Computational Chemistry, Short talk

CC-014

Nonadiabatic molecular dynamics simulations

A long-standing goal in computational chemistry is to combine the quantum description of nonadiabatic processes with the simple classical trajectories in molecular dynamics (MD). In classical MD one calculates molecular properties via an average over many particles that follow Newtonian mechanics on a potential energy surface, which emerges from the famous Born-Oppenheimer approximation. This approximation is however no longer valid for nonadiabatic processes, such as interaction with light, internal conversion and ultrafast electron transfer. To describe these phenomena one has to include multiple potential energy surfaces, which raises the question: is it possible to combine classical MD trajectories with nonadiabatic dynamics on multiple surfaces in a rigorous way?

In my talk I will show a simple way to achieve this for a two-surface problem, without invoking the surface-hopping ansatz. The key idea is to assign an additional pair of variables to each trajectory to describe the electronic states, in addition to the nuclear coordinates and momenta. These variables are encoded as the orientation of a unit vector on a sphere, where the north pole represents the ground state, the south pole represents the excited state, and other points on the sphere represent general superpositions of both surfaces. We have showed[1] how to derive a mixed quantum-classical method in this way, which shares the same equations of motion as in Ehrenfest dynamics, but differs in an important way in how initial distributions and observables are defined.

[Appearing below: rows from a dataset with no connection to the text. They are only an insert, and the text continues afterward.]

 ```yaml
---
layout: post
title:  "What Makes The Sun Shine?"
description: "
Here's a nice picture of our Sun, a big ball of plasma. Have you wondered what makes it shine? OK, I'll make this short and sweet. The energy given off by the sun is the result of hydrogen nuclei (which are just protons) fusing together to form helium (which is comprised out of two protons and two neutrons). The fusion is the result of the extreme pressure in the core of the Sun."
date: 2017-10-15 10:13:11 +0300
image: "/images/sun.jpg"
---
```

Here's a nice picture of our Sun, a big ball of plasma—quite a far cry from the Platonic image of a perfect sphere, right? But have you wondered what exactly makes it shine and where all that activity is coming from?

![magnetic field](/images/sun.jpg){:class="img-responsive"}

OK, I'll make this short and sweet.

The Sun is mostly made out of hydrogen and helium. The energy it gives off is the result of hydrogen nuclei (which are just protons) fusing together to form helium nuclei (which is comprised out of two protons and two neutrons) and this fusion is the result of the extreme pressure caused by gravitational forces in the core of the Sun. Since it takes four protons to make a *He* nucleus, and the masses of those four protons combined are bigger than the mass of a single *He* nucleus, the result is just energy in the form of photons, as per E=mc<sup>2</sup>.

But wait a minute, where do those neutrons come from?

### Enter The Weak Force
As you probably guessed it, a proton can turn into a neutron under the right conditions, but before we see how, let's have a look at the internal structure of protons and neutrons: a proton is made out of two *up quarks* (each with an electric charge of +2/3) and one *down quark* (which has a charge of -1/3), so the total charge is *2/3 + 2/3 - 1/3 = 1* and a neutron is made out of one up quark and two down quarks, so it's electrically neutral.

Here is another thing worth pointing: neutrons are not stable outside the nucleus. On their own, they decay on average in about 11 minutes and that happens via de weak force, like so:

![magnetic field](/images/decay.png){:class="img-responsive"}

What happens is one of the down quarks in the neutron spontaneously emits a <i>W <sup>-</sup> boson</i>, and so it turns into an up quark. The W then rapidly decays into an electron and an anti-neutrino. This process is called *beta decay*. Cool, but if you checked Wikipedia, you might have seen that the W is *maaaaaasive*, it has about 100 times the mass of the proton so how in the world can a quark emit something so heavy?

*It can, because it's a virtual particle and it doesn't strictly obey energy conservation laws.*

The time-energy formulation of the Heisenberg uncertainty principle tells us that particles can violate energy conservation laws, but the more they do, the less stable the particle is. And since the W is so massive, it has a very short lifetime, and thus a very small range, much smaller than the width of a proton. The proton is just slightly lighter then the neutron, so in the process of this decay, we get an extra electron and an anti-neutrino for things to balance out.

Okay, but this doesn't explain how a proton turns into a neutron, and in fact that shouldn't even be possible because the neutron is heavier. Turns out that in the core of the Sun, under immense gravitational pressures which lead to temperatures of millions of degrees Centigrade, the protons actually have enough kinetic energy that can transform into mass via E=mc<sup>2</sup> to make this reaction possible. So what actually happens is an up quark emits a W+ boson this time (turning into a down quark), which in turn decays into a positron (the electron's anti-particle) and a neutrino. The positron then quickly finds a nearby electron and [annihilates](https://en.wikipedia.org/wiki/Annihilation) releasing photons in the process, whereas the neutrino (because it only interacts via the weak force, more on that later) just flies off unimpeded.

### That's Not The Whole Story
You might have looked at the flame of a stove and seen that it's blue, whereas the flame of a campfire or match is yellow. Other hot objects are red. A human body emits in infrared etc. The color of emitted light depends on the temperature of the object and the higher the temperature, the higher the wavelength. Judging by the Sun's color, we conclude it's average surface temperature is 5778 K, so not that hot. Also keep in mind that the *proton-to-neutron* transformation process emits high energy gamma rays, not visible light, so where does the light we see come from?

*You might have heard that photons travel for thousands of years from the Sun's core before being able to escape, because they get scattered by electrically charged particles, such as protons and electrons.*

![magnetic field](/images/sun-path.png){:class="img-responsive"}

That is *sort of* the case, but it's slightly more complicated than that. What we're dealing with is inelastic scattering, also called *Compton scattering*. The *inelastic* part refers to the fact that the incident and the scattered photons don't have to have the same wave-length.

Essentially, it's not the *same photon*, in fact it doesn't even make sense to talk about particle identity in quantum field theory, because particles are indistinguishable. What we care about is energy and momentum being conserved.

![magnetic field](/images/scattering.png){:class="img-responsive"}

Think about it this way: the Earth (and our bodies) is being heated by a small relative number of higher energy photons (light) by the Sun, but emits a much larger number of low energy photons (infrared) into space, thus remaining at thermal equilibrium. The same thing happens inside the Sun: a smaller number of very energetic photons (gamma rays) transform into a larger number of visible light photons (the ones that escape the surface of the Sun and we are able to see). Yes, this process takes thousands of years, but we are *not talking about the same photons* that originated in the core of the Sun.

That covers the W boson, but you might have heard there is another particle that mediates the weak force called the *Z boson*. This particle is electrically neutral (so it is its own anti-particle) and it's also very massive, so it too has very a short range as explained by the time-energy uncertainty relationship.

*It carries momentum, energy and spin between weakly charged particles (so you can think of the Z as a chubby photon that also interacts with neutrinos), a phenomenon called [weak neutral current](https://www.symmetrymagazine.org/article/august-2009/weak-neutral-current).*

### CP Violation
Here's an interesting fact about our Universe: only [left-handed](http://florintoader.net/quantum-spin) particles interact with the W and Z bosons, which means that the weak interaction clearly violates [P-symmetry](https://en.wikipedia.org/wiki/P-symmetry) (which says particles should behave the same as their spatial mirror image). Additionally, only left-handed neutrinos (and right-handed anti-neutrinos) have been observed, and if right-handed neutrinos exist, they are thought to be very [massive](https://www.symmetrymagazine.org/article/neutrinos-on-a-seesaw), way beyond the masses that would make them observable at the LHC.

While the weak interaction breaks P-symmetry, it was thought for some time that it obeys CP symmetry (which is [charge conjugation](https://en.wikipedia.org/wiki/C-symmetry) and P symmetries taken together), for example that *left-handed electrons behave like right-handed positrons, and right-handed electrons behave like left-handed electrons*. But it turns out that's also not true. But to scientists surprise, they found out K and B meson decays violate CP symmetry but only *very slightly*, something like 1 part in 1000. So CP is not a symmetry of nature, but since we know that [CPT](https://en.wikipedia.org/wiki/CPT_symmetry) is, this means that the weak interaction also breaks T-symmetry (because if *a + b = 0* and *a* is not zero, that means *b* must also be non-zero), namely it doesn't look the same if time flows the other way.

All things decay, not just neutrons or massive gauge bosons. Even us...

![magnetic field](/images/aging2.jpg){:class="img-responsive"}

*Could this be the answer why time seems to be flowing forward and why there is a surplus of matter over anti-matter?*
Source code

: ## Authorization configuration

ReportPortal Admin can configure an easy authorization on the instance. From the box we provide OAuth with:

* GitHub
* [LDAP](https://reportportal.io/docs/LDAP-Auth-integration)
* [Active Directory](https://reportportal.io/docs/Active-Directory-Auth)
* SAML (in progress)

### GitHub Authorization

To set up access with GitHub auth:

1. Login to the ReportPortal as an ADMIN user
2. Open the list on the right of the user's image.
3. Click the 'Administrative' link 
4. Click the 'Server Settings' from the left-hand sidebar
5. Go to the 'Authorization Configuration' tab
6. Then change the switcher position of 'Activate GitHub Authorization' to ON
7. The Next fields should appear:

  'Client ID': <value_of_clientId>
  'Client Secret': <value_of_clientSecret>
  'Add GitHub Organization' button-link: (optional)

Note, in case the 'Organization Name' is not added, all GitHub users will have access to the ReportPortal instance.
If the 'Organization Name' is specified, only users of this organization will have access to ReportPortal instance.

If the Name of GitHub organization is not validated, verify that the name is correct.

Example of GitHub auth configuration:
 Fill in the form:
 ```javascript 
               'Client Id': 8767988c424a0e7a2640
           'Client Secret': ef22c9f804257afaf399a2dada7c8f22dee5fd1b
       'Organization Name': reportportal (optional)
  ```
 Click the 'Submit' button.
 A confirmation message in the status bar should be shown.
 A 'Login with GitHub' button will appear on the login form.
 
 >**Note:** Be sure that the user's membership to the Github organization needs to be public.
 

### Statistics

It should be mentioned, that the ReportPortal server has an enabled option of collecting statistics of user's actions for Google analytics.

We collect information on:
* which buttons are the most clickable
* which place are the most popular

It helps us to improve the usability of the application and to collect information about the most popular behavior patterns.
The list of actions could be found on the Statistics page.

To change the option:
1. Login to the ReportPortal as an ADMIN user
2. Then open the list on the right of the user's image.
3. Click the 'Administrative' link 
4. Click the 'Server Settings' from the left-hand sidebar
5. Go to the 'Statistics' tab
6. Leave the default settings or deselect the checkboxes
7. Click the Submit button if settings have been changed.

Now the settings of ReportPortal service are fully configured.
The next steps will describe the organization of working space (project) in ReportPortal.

I will show benchmark results for the approach applied to population transfer in various model systems. The figure shows an example of the population difference between two electronic states for a condensed-phase system that is initially in its excited state. Ehrenfest dynamics predicts completely wrong final state populations, whereas our method is in almost perfect agreement with the exact result.

[1] J. E. Runeson and J. O. Richardson. arXiv:1904.08293 [physics.chem-ph] (2019).